%%

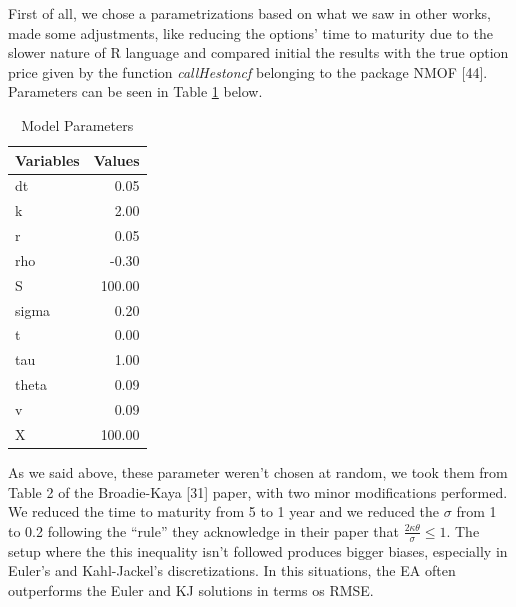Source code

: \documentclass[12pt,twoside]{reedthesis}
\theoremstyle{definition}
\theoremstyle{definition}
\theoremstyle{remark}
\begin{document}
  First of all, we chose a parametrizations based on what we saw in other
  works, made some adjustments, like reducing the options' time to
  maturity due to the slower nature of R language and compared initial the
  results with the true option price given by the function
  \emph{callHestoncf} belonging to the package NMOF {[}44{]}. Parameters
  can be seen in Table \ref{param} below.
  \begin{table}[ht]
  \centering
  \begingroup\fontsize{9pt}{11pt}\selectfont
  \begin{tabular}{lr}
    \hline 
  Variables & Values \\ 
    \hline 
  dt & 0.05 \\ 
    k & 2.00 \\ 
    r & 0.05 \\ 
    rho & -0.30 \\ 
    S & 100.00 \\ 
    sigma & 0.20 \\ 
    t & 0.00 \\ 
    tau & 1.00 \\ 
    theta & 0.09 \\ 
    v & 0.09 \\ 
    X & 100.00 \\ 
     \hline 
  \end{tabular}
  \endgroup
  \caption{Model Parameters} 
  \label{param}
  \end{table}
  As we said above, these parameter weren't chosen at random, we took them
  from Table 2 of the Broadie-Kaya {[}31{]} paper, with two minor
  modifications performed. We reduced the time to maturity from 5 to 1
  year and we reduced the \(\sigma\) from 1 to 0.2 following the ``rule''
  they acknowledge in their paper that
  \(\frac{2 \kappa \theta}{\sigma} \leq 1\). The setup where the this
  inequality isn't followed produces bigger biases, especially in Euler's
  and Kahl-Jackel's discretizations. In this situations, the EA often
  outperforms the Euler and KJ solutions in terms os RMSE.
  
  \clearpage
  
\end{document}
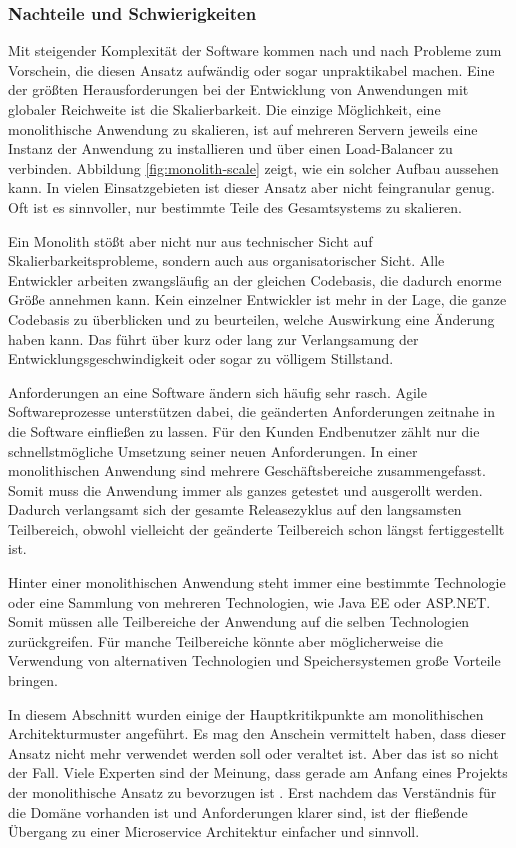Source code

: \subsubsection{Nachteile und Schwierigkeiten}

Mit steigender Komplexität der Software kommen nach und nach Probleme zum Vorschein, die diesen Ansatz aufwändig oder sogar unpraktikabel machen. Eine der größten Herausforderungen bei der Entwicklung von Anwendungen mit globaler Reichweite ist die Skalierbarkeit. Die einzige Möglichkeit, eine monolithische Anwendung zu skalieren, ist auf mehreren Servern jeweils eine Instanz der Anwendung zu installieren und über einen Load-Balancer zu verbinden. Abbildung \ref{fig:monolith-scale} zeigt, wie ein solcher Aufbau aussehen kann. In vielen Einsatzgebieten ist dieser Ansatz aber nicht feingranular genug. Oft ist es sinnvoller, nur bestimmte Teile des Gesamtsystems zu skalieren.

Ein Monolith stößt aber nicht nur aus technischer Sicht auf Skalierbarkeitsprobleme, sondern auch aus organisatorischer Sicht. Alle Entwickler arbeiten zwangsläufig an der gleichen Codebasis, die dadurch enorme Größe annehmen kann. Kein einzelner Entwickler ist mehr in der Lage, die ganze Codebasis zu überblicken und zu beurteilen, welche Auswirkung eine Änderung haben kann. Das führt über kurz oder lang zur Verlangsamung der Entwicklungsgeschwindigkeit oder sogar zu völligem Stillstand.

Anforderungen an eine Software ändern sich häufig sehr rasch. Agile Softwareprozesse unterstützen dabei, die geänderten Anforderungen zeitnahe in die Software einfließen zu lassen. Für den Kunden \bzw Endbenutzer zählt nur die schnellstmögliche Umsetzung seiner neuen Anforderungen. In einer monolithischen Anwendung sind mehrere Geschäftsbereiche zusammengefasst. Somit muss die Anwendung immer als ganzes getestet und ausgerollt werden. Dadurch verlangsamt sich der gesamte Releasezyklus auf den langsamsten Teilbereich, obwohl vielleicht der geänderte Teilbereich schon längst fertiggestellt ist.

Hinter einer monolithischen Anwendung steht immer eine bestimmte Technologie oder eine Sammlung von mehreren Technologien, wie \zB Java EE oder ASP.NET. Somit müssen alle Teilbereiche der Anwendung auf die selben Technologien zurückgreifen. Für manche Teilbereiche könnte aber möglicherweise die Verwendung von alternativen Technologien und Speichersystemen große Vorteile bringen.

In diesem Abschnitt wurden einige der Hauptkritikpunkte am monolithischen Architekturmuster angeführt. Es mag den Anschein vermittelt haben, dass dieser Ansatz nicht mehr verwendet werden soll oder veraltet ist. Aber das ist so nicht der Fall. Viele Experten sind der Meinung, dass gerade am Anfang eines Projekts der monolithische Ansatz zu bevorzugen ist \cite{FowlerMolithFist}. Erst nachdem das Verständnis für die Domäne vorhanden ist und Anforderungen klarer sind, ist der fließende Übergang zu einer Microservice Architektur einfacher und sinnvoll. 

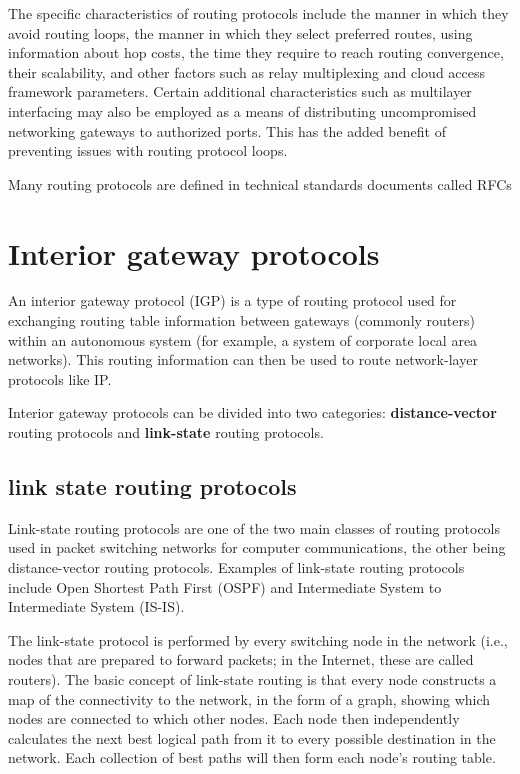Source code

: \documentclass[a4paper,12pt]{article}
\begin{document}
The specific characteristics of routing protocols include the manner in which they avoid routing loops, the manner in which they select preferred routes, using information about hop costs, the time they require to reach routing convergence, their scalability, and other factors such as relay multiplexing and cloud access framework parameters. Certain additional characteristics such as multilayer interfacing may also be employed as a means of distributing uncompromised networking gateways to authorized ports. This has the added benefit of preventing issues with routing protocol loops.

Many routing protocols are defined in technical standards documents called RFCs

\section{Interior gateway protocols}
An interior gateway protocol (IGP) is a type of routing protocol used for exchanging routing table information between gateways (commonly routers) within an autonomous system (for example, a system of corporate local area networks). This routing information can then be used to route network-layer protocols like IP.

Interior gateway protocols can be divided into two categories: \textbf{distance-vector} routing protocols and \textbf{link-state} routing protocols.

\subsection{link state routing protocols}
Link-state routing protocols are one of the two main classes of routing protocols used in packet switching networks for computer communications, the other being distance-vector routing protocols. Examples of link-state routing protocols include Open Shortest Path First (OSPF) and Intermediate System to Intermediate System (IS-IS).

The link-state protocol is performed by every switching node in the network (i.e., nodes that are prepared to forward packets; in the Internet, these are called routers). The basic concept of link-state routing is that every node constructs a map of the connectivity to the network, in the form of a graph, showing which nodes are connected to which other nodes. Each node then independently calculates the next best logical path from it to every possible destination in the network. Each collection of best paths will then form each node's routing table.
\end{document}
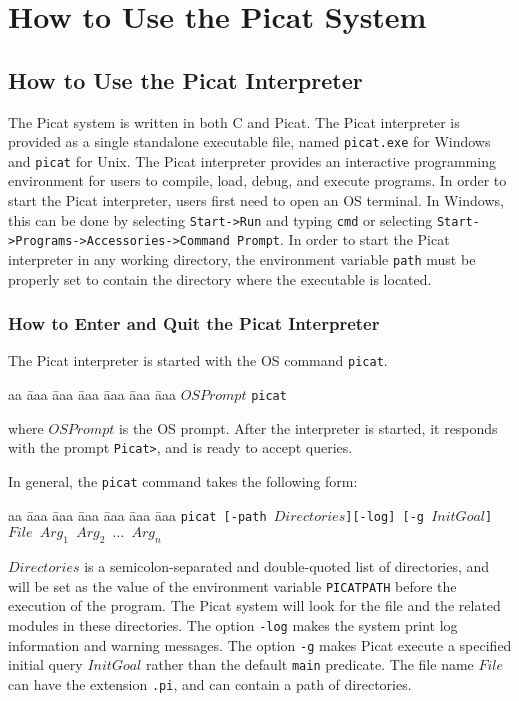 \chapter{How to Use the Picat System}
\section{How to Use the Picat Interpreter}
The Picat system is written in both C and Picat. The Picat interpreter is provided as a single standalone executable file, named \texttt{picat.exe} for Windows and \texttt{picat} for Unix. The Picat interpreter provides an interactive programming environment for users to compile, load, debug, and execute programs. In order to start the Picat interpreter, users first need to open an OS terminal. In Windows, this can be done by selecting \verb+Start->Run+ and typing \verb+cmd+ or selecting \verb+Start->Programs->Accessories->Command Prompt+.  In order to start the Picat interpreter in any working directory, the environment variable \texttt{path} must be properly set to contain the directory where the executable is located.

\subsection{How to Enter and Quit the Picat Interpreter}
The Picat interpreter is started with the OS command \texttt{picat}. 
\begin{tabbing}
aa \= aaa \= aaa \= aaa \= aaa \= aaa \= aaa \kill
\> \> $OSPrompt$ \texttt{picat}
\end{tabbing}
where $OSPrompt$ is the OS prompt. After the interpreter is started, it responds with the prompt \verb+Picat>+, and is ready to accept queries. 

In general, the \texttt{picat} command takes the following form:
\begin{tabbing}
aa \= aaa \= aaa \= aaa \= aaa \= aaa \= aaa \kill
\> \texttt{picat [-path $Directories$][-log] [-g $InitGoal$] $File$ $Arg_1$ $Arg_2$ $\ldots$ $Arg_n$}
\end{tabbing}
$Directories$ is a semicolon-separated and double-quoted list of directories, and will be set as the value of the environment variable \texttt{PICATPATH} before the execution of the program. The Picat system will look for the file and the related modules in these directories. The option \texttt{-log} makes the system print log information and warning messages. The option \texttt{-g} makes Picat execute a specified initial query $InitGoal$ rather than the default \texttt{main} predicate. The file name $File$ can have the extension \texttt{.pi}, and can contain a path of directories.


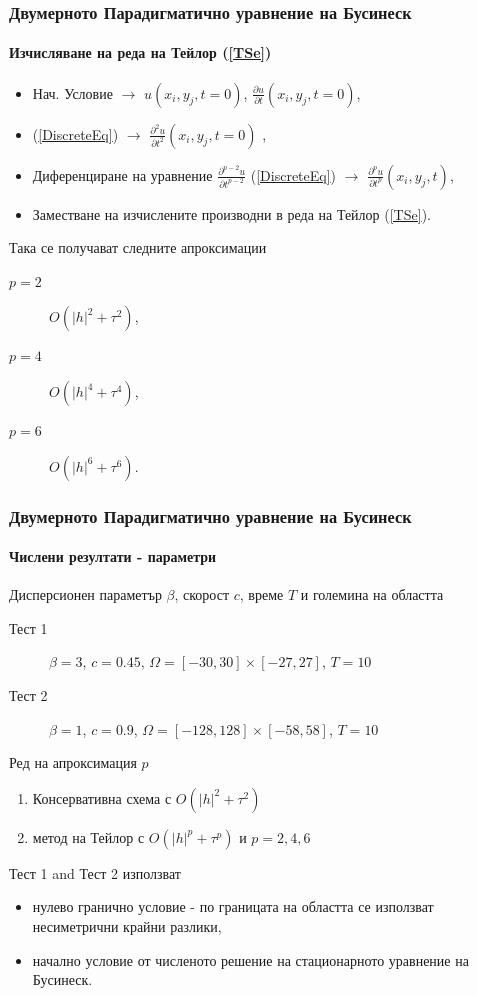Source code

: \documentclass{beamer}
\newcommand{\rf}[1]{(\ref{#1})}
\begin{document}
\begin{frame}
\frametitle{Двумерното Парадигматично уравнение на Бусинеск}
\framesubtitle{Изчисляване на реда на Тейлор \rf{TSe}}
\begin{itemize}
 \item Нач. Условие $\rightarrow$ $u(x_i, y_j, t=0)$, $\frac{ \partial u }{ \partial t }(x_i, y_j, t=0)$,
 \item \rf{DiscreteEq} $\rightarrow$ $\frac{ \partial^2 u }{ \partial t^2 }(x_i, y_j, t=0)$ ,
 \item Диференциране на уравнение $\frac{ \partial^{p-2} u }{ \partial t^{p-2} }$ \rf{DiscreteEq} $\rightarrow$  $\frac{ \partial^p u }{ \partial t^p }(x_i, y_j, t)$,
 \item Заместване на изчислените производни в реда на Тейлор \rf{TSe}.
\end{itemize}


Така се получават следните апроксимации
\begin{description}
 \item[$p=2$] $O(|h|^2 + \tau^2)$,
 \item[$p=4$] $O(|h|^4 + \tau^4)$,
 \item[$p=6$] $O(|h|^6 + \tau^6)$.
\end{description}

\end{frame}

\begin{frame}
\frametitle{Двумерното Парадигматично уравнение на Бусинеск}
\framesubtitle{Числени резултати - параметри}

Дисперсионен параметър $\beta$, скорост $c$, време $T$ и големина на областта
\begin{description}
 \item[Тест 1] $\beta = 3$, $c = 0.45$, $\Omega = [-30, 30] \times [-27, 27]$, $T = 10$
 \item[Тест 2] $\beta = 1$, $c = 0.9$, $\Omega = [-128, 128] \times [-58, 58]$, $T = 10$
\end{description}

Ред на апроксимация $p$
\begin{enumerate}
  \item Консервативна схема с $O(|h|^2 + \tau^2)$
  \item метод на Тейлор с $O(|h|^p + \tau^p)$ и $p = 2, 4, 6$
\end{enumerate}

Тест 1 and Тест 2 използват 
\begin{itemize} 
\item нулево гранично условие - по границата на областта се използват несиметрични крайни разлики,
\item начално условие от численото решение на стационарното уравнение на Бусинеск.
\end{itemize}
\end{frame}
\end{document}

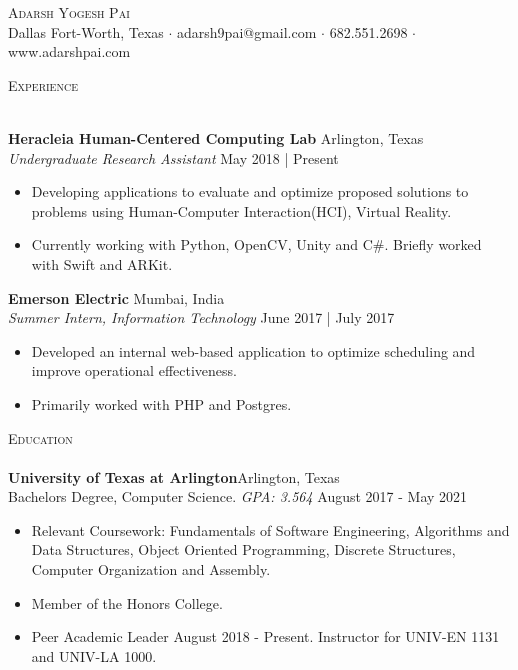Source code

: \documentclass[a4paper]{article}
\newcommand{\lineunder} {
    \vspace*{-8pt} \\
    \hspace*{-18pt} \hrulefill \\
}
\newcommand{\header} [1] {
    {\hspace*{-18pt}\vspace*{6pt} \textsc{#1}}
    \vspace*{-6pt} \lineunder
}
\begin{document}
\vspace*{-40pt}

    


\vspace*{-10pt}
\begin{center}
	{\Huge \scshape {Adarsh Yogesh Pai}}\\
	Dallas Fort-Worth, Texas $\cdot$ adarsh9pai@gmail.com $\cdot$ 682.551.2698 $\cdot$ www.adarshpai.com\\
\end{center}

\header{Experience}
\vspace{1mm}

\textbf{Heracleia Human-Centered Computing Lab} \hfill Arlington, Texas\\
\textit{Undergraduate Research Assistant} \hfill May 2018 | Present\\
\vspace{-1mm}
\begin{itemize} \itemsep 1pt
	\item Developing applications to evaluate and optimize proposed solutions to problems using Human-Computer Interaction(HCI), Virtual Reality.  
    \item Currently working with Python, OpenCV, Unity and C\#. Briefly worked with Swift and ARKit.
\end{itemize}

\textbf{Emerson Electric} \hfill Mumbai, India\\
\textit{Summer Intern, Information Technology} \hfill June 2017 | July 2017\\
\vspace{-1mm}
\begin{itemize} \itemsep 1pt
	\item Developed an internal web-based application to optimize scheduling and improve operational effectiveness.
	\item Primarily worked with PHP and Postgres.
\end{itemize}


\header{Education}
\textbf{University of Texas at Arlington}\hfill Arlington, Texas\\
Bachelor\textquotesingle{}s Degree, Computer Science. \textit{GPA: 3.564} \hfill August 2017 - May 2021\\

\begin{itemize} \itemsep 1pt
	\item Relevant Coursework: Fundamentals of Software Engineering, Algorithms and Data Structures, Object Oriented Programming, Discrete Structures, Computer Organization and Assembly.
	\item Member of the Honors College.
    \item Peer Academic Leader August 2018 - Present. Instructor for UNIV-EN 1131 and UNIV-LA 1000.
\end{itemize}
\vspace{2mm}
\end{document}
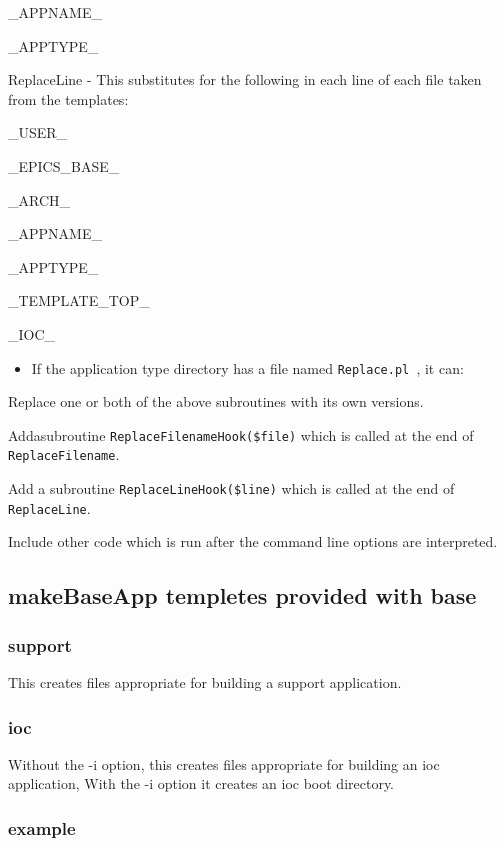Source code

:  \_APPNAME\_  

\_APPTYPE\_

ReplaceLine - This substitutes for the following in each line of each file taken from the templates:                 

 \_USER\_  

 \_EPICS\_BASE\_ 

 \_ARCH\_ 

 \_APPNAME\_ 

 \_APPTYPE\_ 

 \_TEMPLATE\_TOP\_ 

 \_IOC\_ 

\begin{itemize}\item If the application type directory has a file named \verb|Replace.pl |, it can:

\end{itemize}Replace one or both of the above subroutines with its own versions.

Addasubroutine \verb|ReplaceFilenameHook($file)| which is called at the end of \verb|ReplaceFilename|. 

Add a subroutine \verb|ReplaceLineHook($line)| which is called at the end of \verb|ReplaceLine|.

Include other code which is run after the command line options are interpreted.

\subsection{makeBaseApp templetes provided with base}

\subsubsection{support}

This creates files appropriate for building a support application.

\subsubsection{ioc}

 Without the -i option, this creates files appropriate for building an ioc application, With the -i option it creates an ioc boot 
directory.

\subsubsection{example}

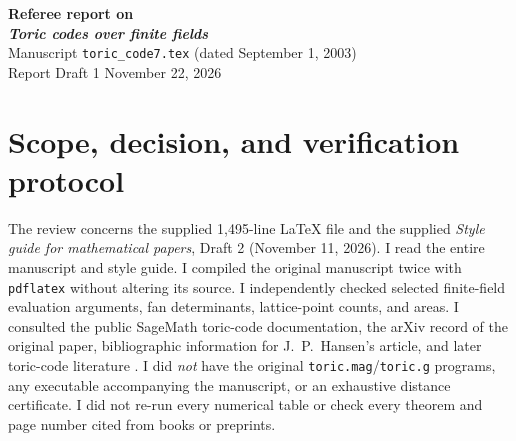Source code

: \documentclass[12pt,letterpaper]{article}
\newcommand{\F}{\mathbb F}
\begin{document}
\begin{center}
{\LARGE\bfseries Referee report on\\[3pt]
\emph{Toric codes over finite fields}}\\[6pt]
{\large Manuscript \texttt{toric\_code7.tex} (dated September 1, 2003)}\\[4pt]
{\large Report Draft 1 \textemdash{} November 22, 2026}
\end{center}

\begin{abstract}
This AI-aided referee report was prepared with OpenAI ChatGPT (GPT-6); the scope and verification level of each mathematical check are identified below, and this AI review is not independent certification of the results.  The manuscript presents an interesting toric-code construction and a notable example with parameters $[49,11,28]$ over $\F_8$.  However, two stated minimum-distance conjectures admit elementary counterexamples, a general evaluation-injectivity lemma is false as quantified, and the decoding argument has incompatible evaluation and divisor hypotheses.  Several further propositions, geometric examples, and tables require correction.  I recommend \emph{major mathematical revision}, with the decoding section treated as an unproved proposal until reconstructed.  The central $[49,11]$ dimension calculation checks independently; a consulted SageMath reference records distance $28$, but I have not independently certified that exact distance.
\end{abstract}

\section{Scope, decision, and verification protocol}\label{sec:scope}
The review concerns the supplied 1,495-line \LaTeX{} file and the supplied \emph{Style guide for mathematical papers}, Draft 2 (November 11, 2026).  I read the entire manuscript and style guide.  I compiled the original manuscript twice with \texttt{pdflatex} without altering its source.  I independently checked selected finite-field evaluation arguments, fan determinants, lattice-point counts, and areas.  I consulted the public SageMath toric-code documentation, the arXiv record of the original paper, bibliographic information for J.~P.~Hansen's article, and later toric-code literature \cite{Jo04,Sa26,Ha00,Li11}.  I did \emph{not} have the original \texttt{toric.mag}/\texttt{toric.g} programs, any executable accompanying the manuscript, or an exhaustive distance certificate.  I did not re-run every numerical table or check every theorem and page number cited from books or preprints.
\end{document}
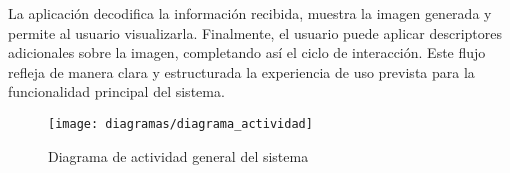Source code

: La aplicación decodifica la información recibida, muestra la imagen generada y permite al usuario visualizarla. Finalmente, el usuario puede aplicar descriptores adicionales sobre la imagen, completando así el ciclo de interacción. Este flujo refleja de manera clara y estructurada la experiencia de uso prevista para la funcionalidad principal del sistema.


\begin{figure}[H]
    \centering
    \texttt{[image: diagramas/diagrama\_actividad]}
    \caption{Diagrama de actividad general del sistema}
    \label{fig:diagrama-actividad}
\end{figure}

%%

TASK GOAL >> Scan the material line by line and report each one that contains "like".

YOUR SOLUTION >>
  works, made some adjustments, like reducing the options' time to
An interior gateway protocol (IGP) is a type of routing protocol used for exchanging routing table information between gateways (commonly routers) within an autonomous system (for example, a system of corporate local area networks). This routing information can then be used to route network-layer protocols like IP.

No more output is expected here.